Hair bundle morphology in HFHL and AFHL mice. A Phalloidin-stained P5 and P7 organs of Corti in HFHL, AFHL, and C3HeB/FeJ mice. Mid-apical hair bundles of HFHL mice appear qualitatively normal, but hair bundles of AFHL mice are more compressed and U-shaped ...

(AFHL × HFHL) F1 complementation test

To test the proposition that alleles at different loci cause the HFHL and AFHL phenotypes, we determined the ABR thresholds of (AFHL × HFHL) F1 hybrids and [(AFHL × HFHL) × AFHL] N2 backcross mice at 8 weeks of age. Because (AFHL × HFHL) F1 mice are heterozygous at all loci for which the two lines segregate different alleles, this cross is expected to produce mice with a normal hearing phenotype if the AFHL and HFHL phenotypes are caused by recessive alleles at different loci. If, however, the two lines share the causative alleles at any loci responsible for either of the hearing phenotypes, the (AFHL × HFHL) F1 hybrids should express the respective phenotype. The (AFHL × HFHL) F1 mice exhibited an HFHL-like phenotype (Fig. 5A and Table 1). This indicates that the HFHL mice do not carry the AFHL alleles but that AFHL mice probably carry HFHL alleles at least at some loci.

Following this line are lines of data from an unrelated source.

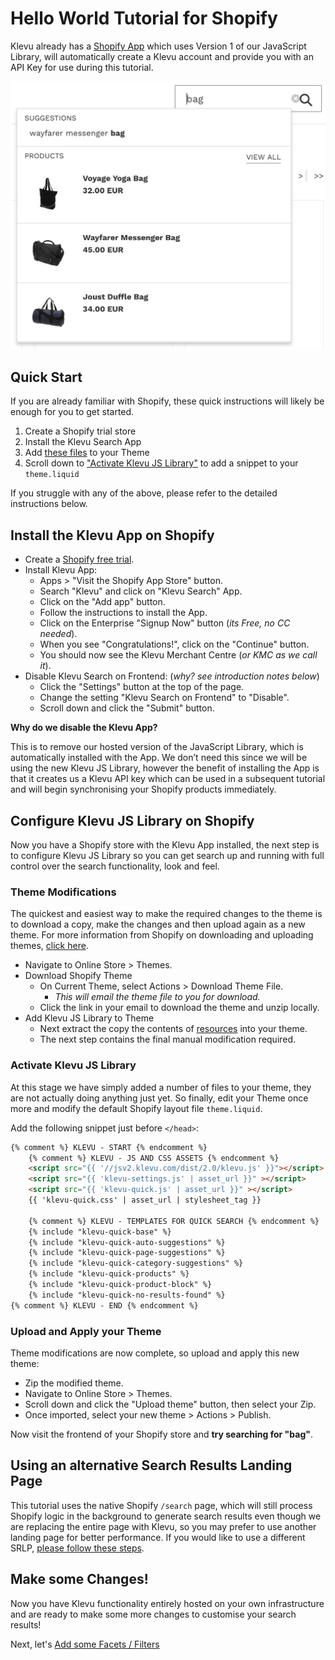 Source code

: # Hello World Tutorial for Shopify

Klevu already has a [Shopify App](https://apps.shopify.com/klevu-smart-search)
which uses Version 1 of our JavaScript Library, will automatically create
a Klevu account and provide you with an API Key for use during this tutorial.

![Klevu Quick Search](/getting-started/1-hello-world/images/intro-quick-search.jpg)

## Quick Start

If you are already familiar with Shopify, these quick instructions
will likely be enough for you to get started.

1. Create a Shopify trial store
1. Install the Klevu Search App
1. Add [these files](/getting-started/1-hello-world/shopify/resources) to your Theme
1. Scroll down to ["Activate Klevu JS Library"](/getting-started/1-hello-world/shopify#activate-klevu-js-library) to add a snippet to your `theme.liquid`

If you struggle with any of the above, please refer to the detailed instructions below.

## Install the Klevu App on Shopify

- Create a [Shopify free trial](https://www.shopify.com).
- Install Klevu App:
    - Apps > "Visit the Shopify App Store" button.
    - Search "Klevu" and click on "Klevu Search" App.
    - Click on the "Add app" button.
    - Follow the instructions to install the App.
    - Click on the Enterprise "Signup Now" button (_its Free, no CC needed_).
    - When you see "Congratulations!", click on the "Continue" button.
    - You should now see the Klevu Merchant Centre (_or KMC as we call it_).
- Disable Klevu Search on Frontend: (_why? see introduction notes below_)
    - Click the "Settings" button at the top of the page.
    - Change the setting "Klevu Search on Frontend" to "Disable".
    - Scroll down and click the "Submit" button.

**Why do we disable the Klevu App?**

This is to remove our hosted version of the JavaScript Library,
which is automatically installed with the App.
We don’t need this since we will be using the new Klevu JS Library,
however the benefit of installing the App is that it creates us a
Klevu API key which can be used in a subsequent tutorial
and will begin synchronising your Shopify products immediately.

## Configure Klevu JS Library on Shopify

Now you have a Shopify store with the Klevu App installed,
the next step is to configure Klevu JS Library so you can get search up
and running with full control over the search functionality, look and feel.

### Theme Modifications

The quickest and easiest way to make the required changes to the theme is to download a copy,
make the changes and then upload again as a new theme. For more information from Shopify on downloading
and uploading themes, [click here](https://help.shopify.com/en/themes/customization/troubleshooting/upload-multiple-files).

- Navigate to Online Store > Themes.
- Download Shopify Theme
    - On Current Theme, select Actions > Download Theme File.
        - _This will email the theme file to you for download._
    - Click the link in your email to download the theme and unzip locally.
- Add Klevu JS Library to Theme
    - Next extract the copy the contents of [resources](/getting-started/1-hello-world/shopify/resources) into your theme.
    - The next step contains the final manual modification required.

### Activate Klevu JS Library

At this stage we have simply added a number of files to your theme,
they are not actually doing anything just yet. So finally, edit your Theme
once more and modify the default Shopify layout file `theme.liquid`.

Add the following snippet just before `</head>`:

```html
{% comment %} KLEVU - START {% endcomment %}
    {% comment %} KLEVU - JS AND CSS ASSETS {% endcomment %}
    <script src="{{ '//jsv2.klevu.com/dist/2.0/klevu.js' }}"></script>
    <script src="{{ 'klevu-settings.js' | asset_url }}" ></script>
    <script src="{{ 'klevu-quick.js' | asset_url }}" ></script>
    {{ 'klevu-quick.css' | asset_url | stylesheet_tag }}
    
    {% comment %} KLEVU - TEMPLATES FOR QUICK SEARCH {% endcomment %}
    {% include "klevu-quick-base" %}
    {% include "klevu-quick-auto-suggestions" %}
    {% include "klevu-quick-page-suggestions" %}
    {% include "klevu-quick-category-suggestions" %}
    {% include "klevu-quick-products" %}
    {% include "klevu-quick-product-block" %}
    {% include "klevu-quick-no-results-found" %}
{% comment %} KLEVU - END {% endcomment %}
```

### Upload and Apply your Theme

Theme modifications are now complete, so upload and apply this new theme:

- Zip the modified theme.
- Navigate to Online Store > Themes.
- Scroll down and click the "Upload theme" button, then select your Zip.
- Once imported, select your new theme > Actions > Publish.

Now visit the frontend of your Shopify store and **try searching for "bag"**.

## Using an alternative Search Results Landing Page

This tutorial uses the native Shopify `/search` page, which will still process Shopify logic in the background
to generate search results even though we are replacing the entire page with Klevu, so you may prefer to use another
landing page for better performance. If you would like to use a different SRLP,
[please follow these steps](/getting-started/1-hello-world/shopify/alternate-landing-page).

## Make some Changes!

Now you have Klevu functionality entirely hosted on your own infrastructure
and are ready to make some more changes to customise your search results!

Next, let's [Add some Facets / Filters](/getting-started/2-facets/shopify)
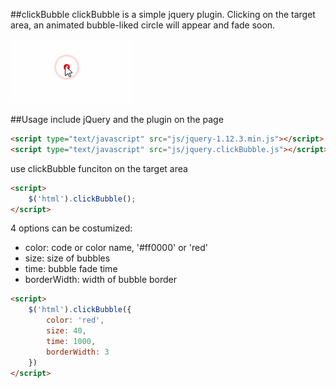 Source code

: ##clickBubble
clickBubble is a simple jquery plugin.
Clicking on the target area, an animated bubble-liked circle will appear and fade soon.

![](images/sample.gif)

##Usage
include jQuery and the plugin on the page

```html
<script type="text/javascript" src="js/jquery-1.12.3.min.js"></script>
<script type="text/javascript" src="js/jquery.clickBubble.js"></script>
```

use clickBubble funciton on the target area

```html
<script>
	$('html').clickBubble();
</script>
```

4 options can be costumized:

* color: code or color name, '#ff0000' or 'red'
* size: size of bubbles
* time: bubble fade time
* borderWidth: width of bubble border

```html
<script>
	$('html').clickBubble({
		color: 'red',
		size: 40,
		time: 1000,
		borderWidth: 3
	})
</script>
```
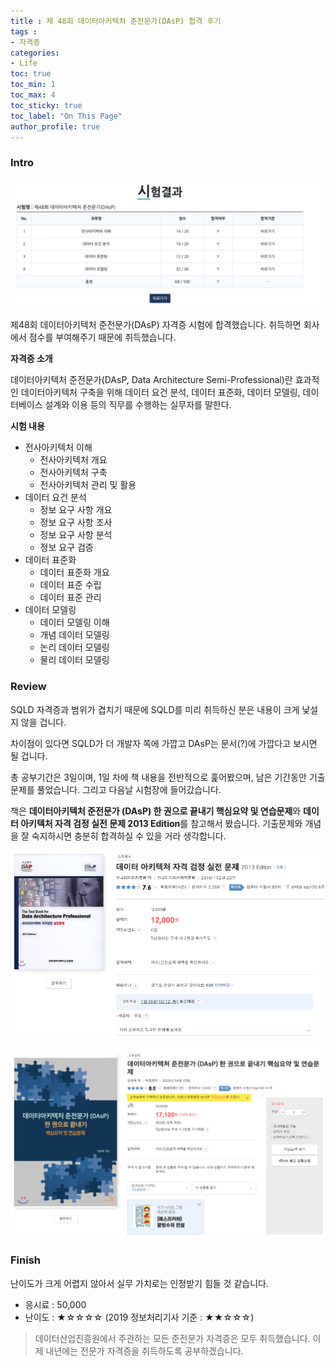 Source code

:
```yaml
---
title : 제 48회 데이터아키텍처 준전문가(DAsP) 합격 후기
tags :
- 자격증
categories:
- Life
toc: true
toc_min: 1
toc_max: 4
toc_sticky: true
toc_label: "On This Page"
author_profile: true
---
```


### Intro

![image](/assets/images/certifciation/dasp1.png)

제48회 데이터아키텍처 준전문가(DAsP) 자격증 시험에 합격했습니다. 취득하면 회사에서 점수를 부여해주기 때문에 취득했습니다. 

**자격증 소개**

데이터아키텍처 준전문가(DAsP, Data Architecture Semi-Professional)란 효과적인 데이터아키텍처 구축을 위해 데이터 요건 분석, 데이터 표준화, 데이터 모델링, 데이터베이스 설계와 이용 등의 직무를 수행하는 실무자를 말한다.

**시험 내용**

* 전사아키텍처 이해
    * 전사아키텍처 개요
    * 전사아키텍처 구축
    * 전사아키텍처 관리 및 활용
* 데이터 요건 분석
    * 정보 요구 사항 개요
    * 정보 요구 사항 조사
    * 정보 요구 사항 분석
    * 정보 요구 검증
* 데이터 표준화
    * 데이터 표준화 개요
    * 데이터 표준 수립
    * 데이터 표준 관리
* 데이터 모델링
    * 데이터 모델링 이해
    * 개념 데이터 모델링
    * 논리 데이터 모델링
    * 물리 데이터 모델링

### Review

SQLD 자격증과 범위가 겹치기 때문에 SQLD를 미리 취득하신 분은 내용이 크게 낯설지 않을 겁니다.

차이점이 있다면 SQLD가 더 개발자 쪽에 가깝고 DAsP는 문서(?)에 가깝다고 보시면 될 겁니다.

총 공부기간은 3일이며, 1일 차에 책 내용을 전반적으로 훑어봤으며, 남은 기간동안 기출문제를 풀었습니다. 그리고 다음날 시험장에 들어갔습니다.

책은 **데이터아키텍처 준전문가 (DAsP) 한 권으로 끝내기 핵심요약 및 연습문제**와 **데이터 아키텍처 자격 검정 실전 문제 2013 Edition**를 참고해서 봤습니다. 기출문제와 개념을 잘 숙지하시면 충분히 합격하실 수 있을 거라 생각합니다.

![image](/assets/images/certifciation/dasp2.png)

![image](/assets/images/certifciation/dasp3.png)

### Finish

난이도가 크게 어렵지 않아서 실무 가치로는 인정받기 힘들 것 같습니다.

* 응시료 : 50,000
* 난이도 : ★☆☆☆☆ (2019 정보처리기사 기준 : ★★☆☆☆)

> 데이터산업진흥원에서 주관하는 모든 준전문가 자격증은 모두 취득했습니다. 이제 내년에는 전문가 자격증을 취득하도록 공부하겠습니다.  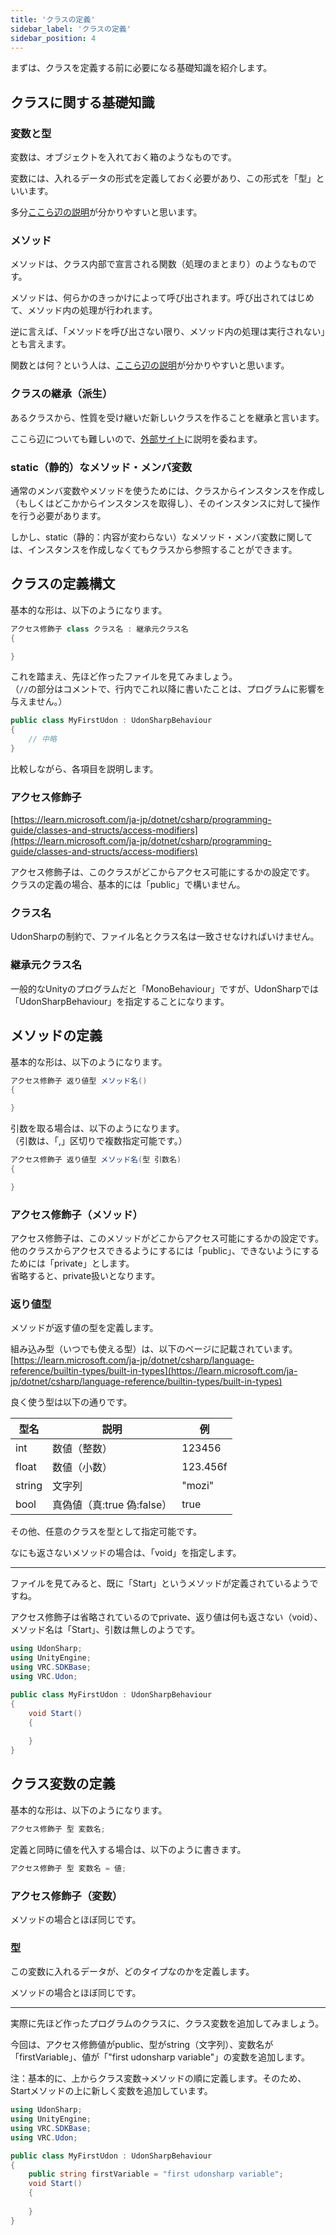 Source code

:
 ```yaml
---
title: 'クラスの定義'
sidebar_label: 'クラスの定義'
sidebar_position: 4
---
```


まずは、クラスを定義する前に必要になる基礎知識を紹介します。

## クラスに関する基礎知識

### 変数と型

変数は、オブジェクトを入れておく箱のようなものです。

変数には、入れるデータの形式を定義しておく必要があり、この形式を「型」といいます。

多分[ここら辺の説明](https://wa3.i-3-i.info/word1603.html)が分かりやすいと思います。

### メソッド

メソッドは、クラス内部で宣言される関数（処理のまとまり）のようなものです。

メソッドは、何らかのきっかけによって呼び出されます。呼び出されてはじめて、メソッド内の処理が行われます。

逆に言えば、「メソッドを呼び出さない限り、メソッド内の処理は実行されない」とも言えます。

関数とは何？という人は、[ここら辺の説明](https://wa3.i-3-i.info/word1905.html)が分かりやすいと思います。

### クラスの継承（派生）

あるクラスから、性質を受け継いだ新しいクラスを作ることを継承と言います。

ここら辺についても難しいので、[外部サイト](https://ufcpp.net/study/csharp/oo_inherit.html)に説明を委ねます。

### static（静的）なメソッド・メンバ変数

通常のメンバ変数やメソッドを使うためには、クラスからインスタンスを作成し（もしくはどこかからインスタンスを取得し）、そのインスタンスに対して操作を行う必要があります。

しかし、static（静的：内容が変わらない）なメソッド・メンバ変数に関しては、インスタンスを作成しなくてもクラスから参照することができます。

## クラスの定義構文

基本的な形は、以下のようになります。

```csharp
アクセス修飾子 class クラス名 : 継承元クラス名
{

}
```

これを踏まえ、先ほど作ったファイルを見てみましょう。  
（`//`の部分はコメントで、行内でこれ以降に書いたことは、プログラムに影響を与えません。）

```csharp
public class MyFirstUdon : UdonSharpBehaviour
{
    // 中略
}
```

比較しながら、各項目を説明します。

### アクセス修飾子

[https://learn.microsoft.com/ja-jp/dotnet/csharp/programming-guide/classes-and-structs/access-modifiers](https://learn.microsoft.com/ja-jp/dotnet/csharp/programming-guide/classes-and-structs/access-modifiers)

アクセス修飾子は、このクラスがどこからアクセス可能にするかの設定です。  
クラスの定義の場合、基本的には「public」で構いません。

### クラス名

UdonSharpの制約で、ファイル名とクラス名は一致させなければいけません。

### 継承元クラス名

一般的なUnityのプログラムだと「MonoBehaviour」ですが、UdonSharpでは「UdonSharpBehaviour」を指定することになります。

## メソッドの定義

基本的な形は、以下のようになります。

```csharp
アクセス修飾子 返り値型 メソッド名()
{

}
```

引数を取る場合は、以下のようになります。  
（引数は、「,」区切りで複数指定可能です。）

```csharp
アクセス修飾子 返り値型 メソッド名(型 引数名)
{

}
```

### アクセス修飾子（メソッド）

アクセス修飾子は、このメソッドがどこからアクセス可能にするかの設定です。  
他のクラスからアクセスできるようにするには「public」、できないようにするためには「private」とします。  
省略すると、private扱いとなります。

### 返り値型

メソッドが返す値の型を定義します。

組み込み型（いつでも使える型）は、以下のページに記載されています。  
[https://learn.microsoft.com/ja-jp/dotnet/csharp/language-reference/builtin-types/built-in-types](https://learn.microsoft.com/ja-jp/dotnet/csharp/language-reference/builtin-types/built-in-types)

良く使う型は以下の通りです。

| 型名   | 説明                       | 例        |
| ------ | ------------------------- | -------- |
| int    | 数値（整数）               | 123456   |
| float  | 数値（小数）               | 123.456f |
| string | 文字列                    | "mozi"   |
| bool   | 真偽値（真:true 偽:false） | true     |

その他、任意のクラスを型として指定可能です。

なにも返さないメソッドの場合は、「void」を指定します。

----

ファイルを見てみると、既に「Start」というメソッドが定義されているようですね。

アクセス修飾子は省略されているのでprivate、返り値は何も返さない（void）、メソッド名は「Start」、引数は無しのようです。

```csharp
using UdonSharp;
using UnityEngine;
using VRC.SDKBase;
using VRC.Udon;

public class MyFirstUdon : UdonSharpBehaviour
{
    void Start()
    {
        
    }
}
```

## クラス変数の定義

基本的な形は、以下のようになります。

```csharp
アクセス修飾子 型 変数名;
```

定義と同時に値を代入する場合は、以下のように書きます。

```csharp
アクセス修飾子 型 変数名 = 値;
```

### アクセス修飾子（変数）

メソッドの場合とほぼ同じです。

### 型

この変数に入れるデータが、どのタイプなのかを定義します。

メソッドの場合とほぼ同じです。

----

実際に先ほど作ったプログラムのクラスに、クラス変数を追加してみましょう。

今回は、アクセス修飾値がpublic、型がstring（文字列）、変数名が「firstVariable」、値が「"first udonsharp variable"」の変数を追加します。

注：基本的に、上からクラス変数→メソッドの順に定義します。そのため、Startメソッドの上に新しく変数を追加しています。

```csharp
using UdonSharp;
using UnityEngine;
using VRC.SDKBase;
using VRC.Udon;

public class MyFirstUdon : UdonSharpBehaviour
{
    public string firstVariable = "first udonsharp variable";
    void Start()
    {
        
    }
}
```
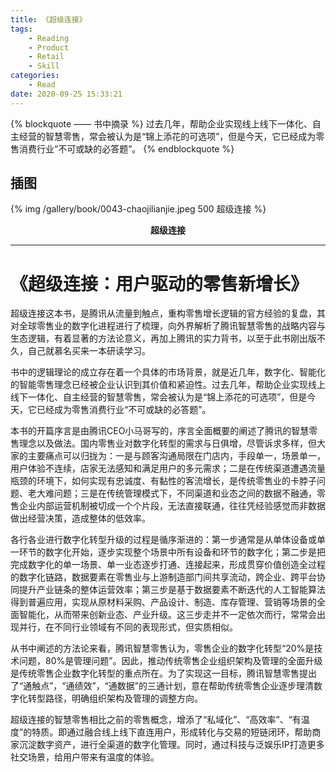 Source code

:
 ```yaml
---
title: 《超级连接》
tags:
	- Reading
	- Product
	- Retail
	- Skill
categories:
	- Read
date: 2020-09-25 15:33:21
---
```


{% blockquote —— 书中摘录 %}
过去几年，帮助企业实现线上线下一体化、自主经营的智慧零售，常会被认为是“锦上添花的可选项”，但是今天，它已经成为零售消费行业“不可或缺的必答题”。
{% endblockquote %}

<!-- more -->

## 插图
{% img /gallery/book/0043-chaojilianjie.jpeg 500 超级连接 %}
<p align="center"><b>超级连接</b></p>

-----

# 《超级连接：用户驱动的零售新增长》

超级连接这本书，是腾讯从流量到触点，重构零售增长逻辑的官方经验的复盘，其对全球零售业的数字化进程进行了梳理，向外界解析了腾讯智慧零售的战略内容与生态逻辑，有着显著的方法论意义，再加上腾讯的实力背书，以至于此书刚出版不久，自己就慕名买来一本研读学习。

书中的逻辑理论的成立存在着一个具体的市场背景，就是近几年，数字化、智能化的智能零售理念已经被企业认识到其价值和紧迫性。过去几年，帮助企业实现线上线下一体化、自主经营的智慧零售，常会被认为是“锦上添花的可选项”，但是今天，它已经成为零售消费行业“不可或缺的必答题”。

本书的开篇序言是由腾讯CEO小马哥写的，序言全面概要的阐述了腾讯的智慧零售理念以及做法。国内零售业对数字化转型的需求与日俱增，尽管诉求多样，但大家的主要痛点可以归拢为：一是与顾客沟通局限在门店内，手段单一，场景单一，用户体验不连续，店家无法感知和满足用户的多元需求；二是在传统渠道遭遇流量瓶颈的环境下，如何实现有忠诚度、有黏性的客流增长，是传统零售业的卡脖子问题、老大难问题；三是在传统管理模式下，不同渠道和业态之间的数据不融通，零售企业内部运营机制被切成一个个片段，无法直接联通，往往凭经验感觉而非数据做出经营决策，造成整体的低效率。

各行各业进行数字化转型升级的过程是循序渐进的：第一步通常是从单体设备或单一环节的数字化开始，逐步实现整个场景中所有设备和环节的数字化；第二步是把完成数字化的单一场景、单一业态逐步打通、连接起来，形成贯穿价值创造全过程的数字化链路，数据要素在零售业与上游制造部门间共享流动，跨企业、跨平台协同提升产业链条的整体运营效率；第三步是基于数据要素不断迭代的人工智能算法得到普遍应用，实现从原材料采购、产品设计、制造、库存管理、营销等场景的全面智能化，从而带来创新业态、产业升级。这三步走并不一定依次而行，常常会出现并行，在不同行业领域有不同的表现形式，但实质相似。

从书中阐述的方法论来看，腾讯智慧零售认为，零售企业的数字化转型“20%是技术问题，80%是管理问题”。因此，推动传统零售企业组织架构及管理的全面升级是传统零售企业数字化转型的重点所在。为了实现这一目标，腾讯智慧零售提出了“通触点”，“通绩效”，“通数据”的三通计划，意在帮助传统零售企业逐步理清数字化转型路径，明确组织架构及管理的调整方向。

超级连接的智慧零售相比之前的零售概念，增添了“私域化”、“高效率”、“有温度”的特质。即通过融合线上线下直连用户，形成转化与交易的短链闭环，帮助商家沉淀数字资产，进行全渠道的数字化管理。同时，通过科技与泛娱乐IP打造更多社交场景，给用户带来有温度的体验。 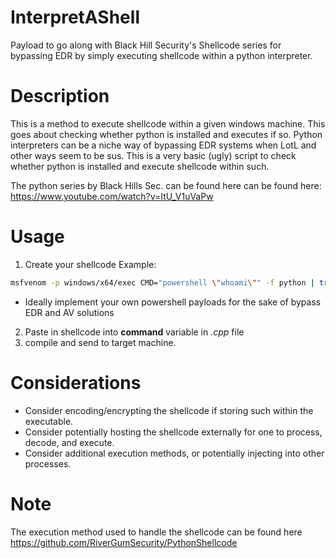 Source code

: # InterpretAShell
Payload to go along with Black Hill Security's Shellcode series for bypassing EDR by simply executing shellcode within a python interpreter.


# Description
This is a method to execute shellcode within a given windows machine. This goes about checking whether python is installed and executes if so. Python interpreters can be a niche way of bypassing EDR systems when LotL and other ways seem to be sus.
This is a very basic (ugly) script to check whether python is installed and execute shellcode within such.

The python series by Black Hills Sec. can be found here can be found here: https://www.youtube.com/watch?v=ItU_V1uVaPw

# Usage
1. Create your shellcode
Example:
```bash
msfvenom -p windows/x64/exec CMD="powershell \"whoami\"" -f python | tr '"' "'" > payload 
```
* Ideally implement your own powershell payloads for the sake of bypass EDR and AV solutions
2. Paste in shellcode into **command** variable in *.cpp* file
3. compile and send to target machine.

# Considerations
* Consider encoding/encrypting the shellcode if storing such within the executable.
* Consider potentially hosting the shellcode externally for one to process, decode, and execute.
* Consider additional execution methods, or potentially injecting into other processes.

# Note
The execution method used to handle the shellcode can be found here
https://github.com/RiverGumSecurity/PythonShellcode

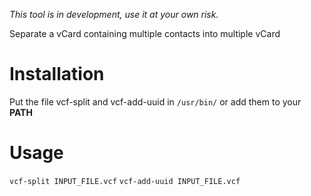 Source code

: *This tool is in development, use it at your own risk.*

Separate a vCard containing multiple contacts into multiple vCard

# Installation
Put the file vcf-split and vcf-add-uuid in ```/usr/bin/``` or add them to your **PATH**

# Usage
```vcf-split INPUT_FILE.vcf```
```vcf-add-uuid INPUT_FILE.vcf```
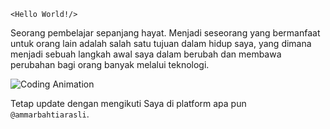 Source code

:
  ```
 <Hello World!/>
```

Seorang pembelajar sepanjang hayat.
Menjadi seseorang yang bermanfaat untuk orang lain adalah salah satu tujuan dalam hidup saya, yang dimana menjadi sebuah langkah awal saya dalam berubah dan membawa perubahan bagi orang banyak melalui teknologi.

<img alt="Coding Animation" src="https://raw.githubusercontent.com/gist/patevs/b007a0e98fb216438d4cbf559fac4166/raw/88f20c9d749d756be63f22b09f3c4ac570bc5101/programming.gif">

Tetap update dengan mengikuti Saya di platform apa pun `@ammarbahtiarasli`.

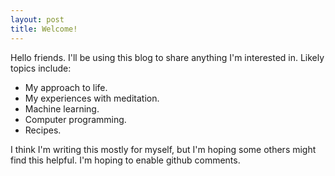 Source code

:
 ```yaml
---
layout: post
title: Welcome!
---
```


Hello friends. I'll be using this blog to share anything I'm interested in. Likely topics include:
- My approach to life. 
- My experiences with meditation.
- Machine learning.
- Computer programming.
- Recipes.

I think I'm writing this mostly for myself, but I'm hoping some others might find this helpful. I'm hoping to enable github comments.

The presence of normal hair bundle morphology in the (AFHL × HFHL) F1 mice at P5 is consistent with the loss of AFHL alleles in the HFHL line (results not shown).

FIG. 5.
(AFHL × HFHL) F1 complementation test. A Click, 8-, 16-, and 32-kHz ABR thresholds of 8-week-old (HFHL × AFHL) F1 mice (n = 14). B Click, 8-, 16-, and 32-kHz ABR thresholds of 8-week-old (HFHL × AFHL) F1 × ...

In contrast, approximately 50% of the [(AFHL × HFHL) × AFHL] N2 mice are expected to express the AFHL phenotype if AFHL mice segregate alleles that are not present in the HFHL line. Mice of the [(AFHL × HFHL) × AFHL] N2 backcross displayed a bimodal distribution of ABR thresholds at the click, 8-, and 16-kHz stimulus and uniform distribution at the 32-kHz frequency. The AFHL phenotype was restored in ~50% of the [(AFHL × HFHL) × AFHL] N2 mice (Fig. 5B and Table 1), confirming that the alleles responsible for the AFHL phenotype were fixed in the AFHL line.

AFHL QTL analysis

N2 mice produced from each line were used to map the loci responsible for the different hearing phenotypes. We obtained ABR thresholds for 675 AFHL-N2 mice at 8 weeks of age. ABR thresholds of the AFHL-N2 population had complex but primarily bimodal frequency distributions (Fig. 6A–D), suggesting that a single major locus was responsible for much of the threshold variation in that population. The frequency distribution of click ABR thresholds is particularly interesting because this distribution appears to have three distinct maxima (Fig. 6A) at ~30, ~75, and ~100 dB SPL. The first and second maxima appear to lie at the means of separate Gaussian distributions, and the third peak occurs as a single spike at 100 dB SPL. Attempts to fit curves to this distribution were not satisfactory until the peak at 100 dB SPL was removed from the analysis. By doing so, we were able to fit the remainder of the histogram to the model for the sum of two Gaussian distributions (Fig. 6A; R2 = 0.9272, n = 542) with means at 30.67 ± 7.45 and 81.19 ± 14.83 dB SPL. This distribution suggests that there may be two loci that have a large effect on click ABR thresholds in the AFHL population. Of these two loci, one major effect locus may be responsible for the primary loss of hearing (and the bimodal distribution seen on the histogram), whereas a second locus may cause the profound hearing loss (threshold ≥100 dB SPL) in mice homozygous for the defective allele at the first locus. This is consistent with the result that about half of the N2 population (324/675 = 48%) had normal hearing (<60 dB SPL) while almost one fourth (19.7%) was completely deaf.

FIG. 6
QTL Analysis of AFHL-N2 cross. A ABR threshold distributions in 8-week-old AFHL-N2 mice (n = 675). Distributions are shown for the click and the 8-, 16-, and 32-kHz stimuli. Mice with thresholds of 100 dB SPL (n = 133) ...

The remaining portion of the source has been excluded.